There are Donald Trump signs everywhere.
There are so many Trump signs one might be tempted to question the validity of election forecasts assigning the New York real estate mogul a less than 1 percent chance of winning Maryland.
The Eastern Shore is far and away the reddest territory in the Old Line State. The region boasts Maryland’s lone Republican representative in Congress, Rep. Andrew Harris of Cockeysville. Republican presidential nominee Mitt Romney bested President Barack Obama in the district by almost 23 points in 2012, while Obama carried the rest of the state by 25.

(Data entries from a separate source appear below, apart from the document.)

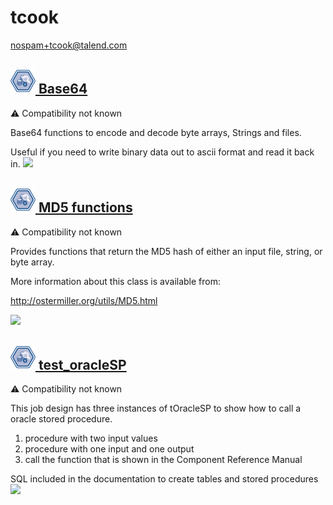 # tcook
  <nospam+tcook@talend.com>

## <a href='./components/Base64/readme.md'><img src='./components/Base64/logo.jpg' width='40' height='40'> Base64</a>
 :warning: Compatibility not known

Base64 functions to encode and decode byte arrays, Strings and files. 

Useful if you need to write binary data out to ascii format and read it back in. 
<img src='./components/Base64/sample.jpg'>

## <a href='./components/MD5 functions/readme.md'><img src='./components/MD5 functions/logo.jpg' width='40' height='40'> MD5 functions</a>
 :warning: Compatibility not known

Provides functions that return the MD5 hash of either an input file, string, or byte array.

More information about this class is available from:

http://ostermiller.org/utils/MD5.html



<img src='./components/MD5 functions/sample.jpg'>

## <a href='./components/test_oracleSP/readme.md'><img src='./components/test_oracleSP/logo.jpg' width='40' height='40'> test_oracleSP</a>
 :warning: Compatibility not known

This job design has three instances of tOracleSP to show how to call a oracle stored procedure. 

1) procedure with two input values
2) procedure with one input and one output
3) call the function that is shown in the Component Reference Manual 

SQL included in the documentation to create tables and stored procedures
<img src='./components/test_oracleSP/sample.jpg'>
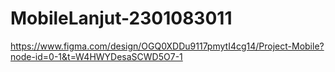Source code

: # MobileLanjut-2301083011
https://www.figma.com/design/OGQ0XDDu9117pmytI4cg14/Project-Mobile?node-id=0-1&t=W4HWYDesaSCWD5O7-1
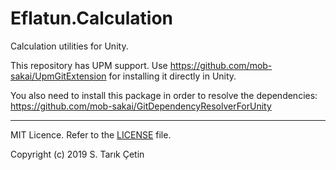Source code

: # Eflatun.Calculation
Calculation utilities for Unity.

This repository has UPM support. Use https://github.com/mob-sakai/UpmGitExtension for installing it directly in Unity.

You also need to install this package in order to resolve the dependencies: https://github.com/mob-sakai/GitDependencyResolverForUnity

----

MIT Licence. Refer to the [LICENSE](/LICENSE) file.

Copyright (c) 2019 S. Tarık Çetin
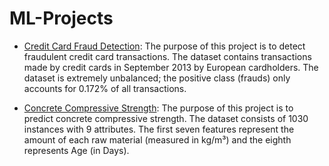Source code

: # ML-Projects

* [Credit Card Fraud Detection](https://www.kaggle.com/mlg-ulb/creditcardfraud/tasks?taskId=72): The purpose of this project is to detect fraudulent credit card transactions. The dataset contains transactions made by credit cards in September 2013 by European cardholders. The dataset is extremely unbalanced; the positive class (frauds) only accounts for
0.172% of all transactions.

* [Concrete Compressive Strength](https://archive.ics.uci.edu/ml/datasets/Concrete+Compressive+Strength): The purpose of this project is to predict concrete compressive strength. The dataset consists of 1030 instances with 9 attributes. The first seven features represent the amount of each raw material (measured in kg/m³) and the eighth represents Age (in Days). 
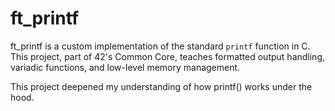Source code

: # ft_printf
ft_printf is a custom implementation of the standard `printf` function in C. This project, part of 42's Common Core, teaches formatted output handling, variadic functions, and low-level memory management.

This project deepened my understanding of how printf() works under the hood.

There is a clear gap in ideology between the state’s blue urban center and its red outskirts. A major reason is economics, said Stella Rouse, the director of the University of Maryland’s Center for American Politics and Citizenship.
Maryland is, by several measures, the nation’s wealthiest state. The U.S. Census Bureau’s American Community Survey places the state’s median household income at $75,847, up roughly 10 percent from 2010.
But much of that growth and prosperity is concentrated between the metro areas of Baltimore and Washington, D.C.
Wages in the eastern and western rural regions of the state haven’t kept pace with its urban core, according to data from the Bureau of Labor Statistics.
These blue-collar areas mimic the economies of Rust Belt states like Ohio and Indiana, where wages aren’t as high and the loss of manufacturing jobs has offered Trump more of a receptive audience. Trump leads Clinton by 7 points in Indiana and 2.5 points in Ohio, according to press time polling averages from RealClearPolitics.